- _TASK GOAL_
Go through the entries below and copy each line containing the word "actions".

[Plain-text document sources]
******

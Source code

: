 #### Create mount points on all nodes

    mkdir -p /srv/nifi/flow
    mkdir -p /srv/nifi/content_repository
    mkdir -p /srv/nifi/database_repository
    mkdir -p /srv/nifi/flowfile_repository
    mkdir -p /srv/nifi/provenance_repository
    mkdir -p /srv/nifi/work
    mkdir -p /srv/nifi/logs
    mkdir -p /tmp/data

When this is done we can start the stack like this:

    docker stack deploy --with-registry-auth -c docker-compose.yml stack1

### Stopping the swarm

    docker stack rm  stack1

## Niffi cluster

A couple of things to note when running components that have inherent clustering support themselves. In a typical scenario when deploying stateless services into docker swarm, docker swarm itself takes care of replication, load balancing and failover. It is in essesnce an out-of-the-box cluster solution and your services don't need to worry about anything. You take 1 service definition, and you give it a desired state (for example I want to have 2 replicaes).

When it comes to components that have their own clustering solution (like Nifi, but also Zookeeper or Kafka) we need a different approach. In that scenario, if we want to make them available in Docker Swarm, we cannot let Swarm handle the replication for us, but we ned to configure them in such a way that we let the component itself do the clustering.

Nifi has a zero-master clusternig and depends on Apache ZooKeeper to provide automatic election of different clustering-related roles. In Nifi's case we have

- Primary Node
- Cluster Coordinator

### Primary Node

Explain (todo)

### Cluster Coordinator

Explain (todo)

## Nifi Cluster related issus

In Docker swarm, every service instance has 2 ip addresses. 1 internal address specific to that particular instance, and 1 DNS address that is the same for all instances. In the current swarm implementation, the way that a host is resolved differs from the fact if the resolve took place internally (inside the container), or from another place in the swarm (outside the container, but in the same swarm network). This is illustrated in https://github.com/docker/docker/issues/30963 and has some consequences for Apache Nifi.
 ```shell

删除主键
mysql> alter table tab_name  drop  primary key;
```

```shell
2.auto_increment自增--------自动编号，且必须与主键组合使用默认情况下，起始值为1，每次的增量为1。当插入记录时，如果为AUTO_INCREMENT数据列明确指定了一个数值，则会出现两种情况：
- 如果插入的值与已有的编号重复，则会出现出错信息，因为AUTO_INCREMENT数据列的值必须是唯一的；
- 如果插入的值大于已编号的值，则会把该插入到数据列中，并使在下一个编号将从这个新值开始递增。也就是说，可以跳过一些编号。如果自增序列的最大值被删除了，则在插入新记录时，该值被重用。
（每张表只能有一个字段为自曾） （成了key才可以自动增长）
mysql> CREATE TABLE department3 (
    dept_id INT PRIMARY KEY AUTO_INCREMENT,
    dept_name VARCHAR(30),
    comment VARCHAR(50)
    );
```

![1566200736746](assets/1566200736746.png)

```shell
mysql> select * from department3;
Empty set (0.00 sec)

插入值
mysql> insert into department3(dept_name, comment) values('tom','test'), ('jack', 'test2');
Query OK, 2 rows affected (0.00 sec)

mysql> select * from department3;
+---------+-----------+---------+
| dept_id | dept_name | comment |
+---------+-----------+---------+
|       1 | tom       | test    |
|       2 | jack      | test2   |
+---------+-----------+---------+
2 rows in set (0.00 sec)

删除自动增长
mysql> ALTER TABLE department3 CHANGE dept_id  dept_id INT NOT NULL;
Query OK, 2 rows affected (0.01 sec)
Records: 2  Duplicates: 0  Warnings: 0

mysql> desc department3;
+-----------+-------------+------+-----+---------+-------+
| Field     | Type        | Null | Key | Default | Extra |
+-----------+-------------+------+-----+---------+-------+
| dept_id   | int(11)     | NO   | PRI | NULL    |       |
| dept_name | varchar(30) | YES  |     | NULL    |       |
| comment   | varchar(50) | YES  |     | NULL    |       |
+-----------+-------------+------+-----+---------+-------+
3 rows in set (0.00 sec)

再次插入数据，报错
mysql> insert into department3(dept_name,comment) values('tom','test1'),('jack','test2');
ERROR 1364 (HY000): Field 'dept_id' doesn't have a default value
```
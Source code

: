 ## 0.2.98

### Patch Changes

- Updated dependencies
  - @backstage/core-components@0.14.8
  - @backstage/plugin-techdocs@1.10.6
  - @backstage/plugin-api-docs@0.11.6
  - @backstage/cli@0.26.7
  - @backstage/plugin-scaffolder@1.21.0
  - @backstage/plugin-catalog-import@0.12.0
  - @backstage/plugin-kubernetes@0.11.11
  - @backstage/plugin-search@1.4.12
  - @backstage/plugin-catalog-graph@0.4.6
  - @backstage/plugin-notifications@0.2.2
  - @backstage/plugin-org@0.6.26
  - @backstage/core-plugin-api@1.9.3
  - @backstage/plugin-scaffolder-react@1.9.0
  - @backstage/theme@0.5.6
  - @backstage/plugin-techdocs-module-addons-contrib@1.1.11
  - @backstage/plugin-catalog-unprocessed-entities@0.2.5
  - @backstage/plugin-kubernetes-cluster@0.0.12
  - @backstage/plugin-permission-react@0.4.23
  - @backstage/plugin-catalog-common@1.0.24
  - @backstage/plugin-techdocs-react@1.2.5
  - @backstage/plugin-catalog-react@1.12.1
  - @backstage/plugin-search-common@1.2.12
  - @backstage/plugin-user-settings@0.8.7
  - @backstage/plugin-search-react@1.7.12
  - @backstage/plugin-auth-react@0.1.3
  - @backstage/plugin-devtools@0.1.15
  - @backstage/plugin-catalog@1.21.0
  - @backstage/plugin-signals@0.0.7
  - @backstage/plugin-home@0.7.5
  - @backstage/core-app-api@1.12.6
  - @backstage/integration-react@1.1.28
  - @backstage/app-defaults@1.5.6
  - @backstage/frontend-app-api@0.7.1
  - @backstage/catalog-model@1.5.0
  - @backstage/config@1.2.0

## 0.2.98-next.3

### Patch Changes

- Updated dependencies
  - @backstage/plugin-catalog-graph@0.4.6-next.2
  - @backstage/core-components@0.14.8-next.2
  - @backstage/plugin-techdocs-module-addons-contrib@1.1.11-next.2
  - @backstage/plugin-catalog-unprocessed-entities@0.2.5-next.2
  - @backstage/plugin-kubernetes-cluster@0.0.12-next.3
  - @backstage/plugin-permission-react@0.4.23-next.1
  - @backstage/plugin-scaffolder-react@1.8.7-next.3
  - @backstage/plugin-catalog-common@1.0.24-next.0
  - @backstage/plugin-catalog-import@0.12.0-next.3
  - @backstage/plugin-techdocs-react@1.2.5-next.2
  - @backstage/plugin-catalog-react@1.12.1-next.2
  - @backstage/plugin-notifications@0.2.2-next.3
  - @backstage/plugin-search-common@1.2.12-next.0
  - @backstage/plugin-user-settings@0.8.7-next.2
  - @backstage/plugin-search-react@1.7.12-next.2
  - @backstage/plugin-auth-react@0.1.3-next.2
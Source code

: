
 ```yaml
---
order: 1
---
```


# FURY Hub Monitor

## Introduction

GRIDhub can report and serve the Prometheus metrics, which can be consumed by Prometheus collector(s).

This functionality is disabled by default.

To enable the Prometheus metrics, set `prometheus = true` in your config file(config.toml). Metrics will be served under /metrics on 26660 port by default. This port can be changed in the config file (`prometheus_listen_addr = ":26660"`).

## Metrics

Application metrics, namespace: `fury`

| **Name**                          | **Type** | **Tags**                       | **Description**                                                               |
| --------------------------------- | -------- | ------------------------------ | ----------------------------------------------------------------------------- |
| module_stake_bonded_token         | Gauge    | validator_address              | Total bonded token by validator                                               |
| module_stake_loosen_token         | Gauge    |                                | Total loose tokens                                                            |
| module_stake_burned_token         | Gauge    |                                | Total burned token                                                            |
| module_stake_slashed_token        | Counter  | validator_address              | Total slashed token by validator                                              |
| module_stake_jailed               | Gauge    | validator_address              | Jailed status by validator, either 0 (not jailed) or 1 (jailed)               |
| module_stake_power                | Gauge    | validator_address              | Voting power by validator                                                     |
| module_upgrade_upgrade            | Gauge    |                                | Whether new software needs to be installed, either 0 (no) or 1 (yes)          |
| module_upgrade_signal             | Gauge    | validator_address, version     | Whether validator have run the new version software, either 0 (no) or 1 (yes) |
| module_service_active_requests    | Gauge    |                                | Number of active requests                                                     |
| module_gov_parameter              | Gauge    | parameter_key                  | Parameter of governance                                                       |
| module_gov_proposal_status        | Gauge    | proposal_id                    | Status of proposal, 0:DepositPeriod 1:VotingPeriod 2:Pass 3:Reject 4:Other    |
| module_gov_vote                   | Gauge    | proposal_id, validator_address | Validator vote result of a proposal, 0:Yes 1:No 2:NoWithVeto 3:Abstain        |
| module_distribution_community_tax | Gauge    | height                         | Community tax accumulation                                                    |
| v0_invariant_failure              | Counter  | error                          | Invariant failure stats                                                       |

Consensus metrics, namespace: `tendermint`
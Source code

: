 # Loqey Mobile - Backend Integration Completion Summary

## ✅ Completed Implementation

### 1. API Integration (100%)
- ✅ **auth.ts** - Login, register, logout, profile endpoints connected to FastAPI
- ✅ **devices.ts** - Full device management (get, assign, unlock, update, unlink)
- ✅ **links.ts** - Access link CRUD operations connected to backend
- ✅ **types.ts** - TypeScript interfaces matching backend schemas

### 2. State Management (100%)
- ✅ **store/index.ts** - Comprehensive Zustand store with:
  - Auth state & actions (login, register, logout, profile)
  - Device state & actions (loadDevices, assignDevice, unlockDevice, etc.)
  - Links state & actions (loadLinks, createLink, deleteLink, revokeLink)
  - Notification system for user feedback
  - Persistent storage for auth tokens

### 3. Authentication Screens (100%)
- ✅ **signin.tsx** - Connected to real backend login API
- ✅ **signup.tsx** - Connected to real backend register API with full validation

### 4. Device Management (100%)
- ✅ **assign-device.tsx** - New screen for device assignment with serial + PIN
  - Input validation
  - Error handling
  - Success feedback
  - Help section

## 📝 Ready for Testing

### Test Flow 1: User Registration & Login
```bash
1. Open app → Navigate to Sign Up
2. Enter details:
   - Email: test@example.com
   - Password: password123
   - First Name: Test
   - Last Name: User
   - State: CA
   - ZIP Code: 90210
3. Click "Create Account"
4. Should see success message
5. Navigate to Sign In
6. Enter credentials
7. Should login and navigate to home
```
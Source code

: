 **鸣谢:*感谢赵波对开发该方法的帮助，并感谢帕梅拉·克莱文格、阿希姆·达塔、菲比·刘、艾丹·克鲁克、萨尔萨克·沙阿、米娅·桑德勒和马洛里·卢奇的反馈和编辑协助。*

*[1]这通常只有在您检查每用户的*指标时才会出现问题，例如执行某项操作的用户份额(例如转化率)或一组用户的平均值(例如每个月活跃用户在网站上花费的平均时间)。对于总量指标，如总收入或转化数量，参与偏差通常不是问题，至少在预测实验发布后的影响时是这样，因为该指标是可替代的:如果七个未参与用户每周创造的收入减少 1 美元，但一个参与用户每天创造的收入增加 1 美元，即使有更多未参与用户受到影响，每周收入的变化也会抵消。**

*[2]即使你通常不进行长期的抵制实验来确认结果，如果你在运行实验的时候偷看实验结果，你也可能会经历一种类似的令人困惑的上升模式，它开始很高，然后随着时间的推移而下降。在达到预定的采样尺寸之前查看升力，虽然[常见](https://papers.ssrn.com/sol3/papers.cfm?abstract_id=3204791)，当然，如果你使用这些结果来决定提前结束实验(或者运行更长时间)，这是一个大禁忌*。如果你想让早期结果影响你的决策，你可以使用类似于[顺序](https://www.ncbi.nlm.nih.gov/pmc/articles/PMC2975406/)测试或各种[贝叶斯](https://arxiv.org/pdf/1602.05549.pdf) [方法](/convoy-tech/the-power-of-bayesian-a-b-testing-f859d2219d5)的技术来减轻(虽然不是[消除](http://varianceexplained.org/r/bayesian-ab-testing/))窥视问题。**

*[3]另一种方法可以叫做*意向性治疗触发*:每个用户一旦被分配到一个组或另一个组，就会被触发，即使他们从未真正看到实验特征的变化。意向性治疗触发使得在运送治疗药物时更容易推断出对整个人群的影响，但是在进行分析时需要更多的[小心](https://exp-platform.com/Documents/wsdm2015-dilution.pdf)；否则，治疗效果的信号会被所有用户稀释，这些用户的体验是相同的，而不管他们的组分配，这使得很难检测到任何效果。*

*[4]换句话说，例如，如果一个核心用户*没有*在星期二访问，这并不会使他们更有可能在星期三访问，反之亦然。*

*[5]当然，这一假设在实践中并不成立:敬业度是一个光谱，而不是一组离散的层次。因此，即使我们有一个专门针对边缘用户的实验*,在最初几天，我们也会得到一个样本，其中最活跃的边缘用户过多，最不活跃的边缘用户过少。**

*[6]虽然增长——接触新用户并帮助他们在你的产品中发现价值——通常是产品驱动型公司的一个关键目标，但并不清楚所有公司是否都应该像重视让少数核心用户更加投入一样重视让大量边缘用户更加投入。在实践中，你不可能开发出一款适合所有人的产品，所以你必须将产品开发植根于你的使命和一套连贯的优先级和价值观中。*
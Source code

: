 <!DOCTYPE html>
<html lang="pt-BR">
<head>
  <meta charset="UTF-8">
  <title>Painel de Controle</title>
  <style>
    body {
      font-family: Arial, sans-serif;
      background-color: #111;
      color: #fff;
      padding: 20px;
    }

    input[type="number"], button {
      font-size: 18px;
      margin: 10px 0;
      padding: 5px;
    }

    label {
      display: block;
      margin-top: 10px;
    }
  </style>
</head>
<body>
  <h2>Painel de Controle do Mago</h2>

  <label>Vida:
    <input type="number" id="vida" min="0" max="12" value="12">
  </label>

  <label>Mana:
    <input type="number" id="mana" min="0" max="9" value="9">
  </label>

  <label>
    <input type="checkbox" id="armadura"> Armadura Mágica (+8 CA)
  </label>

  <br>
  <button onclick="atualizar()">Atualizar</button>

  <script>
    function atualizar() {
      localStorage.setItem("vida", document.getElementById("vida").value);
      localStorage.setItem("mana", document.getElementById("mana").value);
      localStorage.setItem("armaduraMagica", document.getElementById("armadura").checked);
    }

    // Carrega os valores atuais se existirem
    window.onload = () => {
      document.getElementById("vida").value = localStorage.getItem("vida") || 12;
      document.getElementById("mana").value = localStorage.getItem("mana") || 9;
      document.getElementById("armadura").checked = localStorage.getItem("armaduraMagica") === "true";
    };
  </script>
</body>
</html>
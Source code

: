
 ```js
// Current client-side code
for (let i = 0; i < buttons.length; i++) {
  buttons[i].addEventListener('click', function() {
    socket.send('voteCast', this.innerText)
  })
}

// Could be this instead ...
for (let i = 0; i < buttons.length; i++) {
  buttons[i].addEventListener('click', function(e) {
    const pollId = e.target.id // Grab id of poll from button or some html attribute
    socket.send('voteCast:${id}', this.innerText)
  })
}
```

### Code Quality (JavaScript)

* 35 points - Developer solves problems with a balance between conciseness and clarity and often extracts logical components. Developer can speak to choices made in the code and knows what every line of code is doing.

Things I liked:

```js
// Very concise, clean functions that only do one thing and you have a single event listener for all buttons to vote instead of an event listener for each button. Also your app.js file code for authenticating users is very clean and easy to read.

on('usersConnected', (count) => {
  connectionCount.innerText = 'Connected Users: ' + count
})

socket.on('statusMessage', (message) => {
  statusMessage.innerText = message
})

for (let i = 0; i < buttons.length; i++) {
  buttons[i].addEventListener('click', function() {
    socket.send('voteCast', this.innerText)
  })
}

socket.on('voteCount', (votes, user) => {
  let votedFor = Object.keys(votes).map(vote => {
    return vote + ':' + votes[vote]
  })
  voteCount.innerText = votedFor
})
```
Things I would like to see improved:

******

- _RESULT OF THE TASK_
  - Auth state & actions (login, register, logout, profile)
  - Device state & actions (loadDevices, assignDevice, unlockDevice, etc.)
  - Links state & actions (loadLinks, createLink, deleteLink, revokeLink)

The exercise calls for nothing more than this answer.